Map the pathways for new hires into your organization. Create visual representations that show the pathways and requirements to move along the pathways in your organization.
Mental Health
Each of these two elements play roles in the mental health of employees - which contributes to the overall health of your organization. According to APA's 2022 Work and Well-being survey, 81% of workers will consider available mental health support when deciding on jobs to take. This correlates with the fact that 84% of respondents said that their workplace contributed to at least one mental health challenge.
The U.S. Surgeon General recently released a comprehensive report outlining five steps - centered on worker voice and equity - needed to make our workplaces better for the mental health of all of our employees. Those five steps - again centered on Worker Voice and Equity - are:
Protection from Harm
Opportunity for Growth
Mattering at Work
Work-Life Harmony
Connection & Community
The Surgeon General Report contains this image that summarizes these themes.

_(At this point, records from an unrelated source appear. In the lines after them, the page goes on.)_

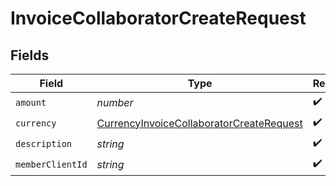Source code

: # InvoiceCollaboratorCreateRequest


## Fields

| Field                                                                                                       | Type                                                                                                        | Required                                                                                                    | Description                                                                                                 |
| ----------------------------------------------------------------------------------------------------------- | ----------------------------------------------------------------------------------------------------------- | ----------------------------------------------------------------------------------------------------------- | ----------------------------------------------------------------------------------------------------------- |
| `amount`                                                                                                    | *number*                                                                                                    | :heavy_check_mark:                                                                                          | N/A                                                                                                         |
| `currency`                                                                                                  | [CurrencyInvoiceCollaboratorCreateRequest](../../models/shared/currencyinvoicecollaboratorcreaterequest.md) | :heavy_check_mark:                                                                                          | N/A                                                                                                         |
| `description`                                                                                               | *string*                                                                                                    | :heavy_check_mark:                                                                                          | N/A                                                                                                         |
| `memberClientId`                                                                                            | *string*                                                                                                    | :heavy_check_mark:                                                                                          | N/A                                                                                                         |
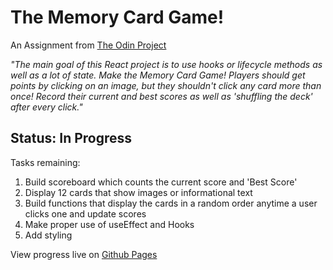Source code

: # The Memory Card Game!

An Assignment from [The Odin Project](https://www.theodinproject.com/lessons/memory-card)


*"The main goal of this React project is to use hooks or lifecycle methods as well as a lot of state. Make the Memory Card Game! Players should get points by clicking on an image, but they shouldn't click any card more than once! Record their current and best scores as well as 'shuffling the deck' after every click."*


## Status: In Progress

Tasks remaining:

  1. Build scoreboard which counts the current score and 'Best Score'
  2. Display 12 cards that show images or informational text
  3. Build functions that display the cards in a random order anytime a user clicks one and update scores
  4. Make proper use of useEffect and Hooks
  5. Add styling

View progress live on [Github Pages](https://github.com/programmurr)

Here are three things to consider to improve the opportunities for your employees to enjoy positive mental health in your organization:
Review the Surgeon General Report. Inventory existing programs and services against the surgeon general's report. Identify areas where no policies, practices, and/or programs exist.
Assess how you engage employees routinely and regularly. In an organization centered on worker voice and equity there are regular and routine employee communication loops that everyone expects and understands. Where these don't exist, engage employees to identify what would work best and start with 90 day experiments to test and evaluate how these new tools and/or procedures work.
Address the previous two issues in meaningful ways as both of these play roles in these five areas.
As you begin 2023, what other areas are on your leadership radar?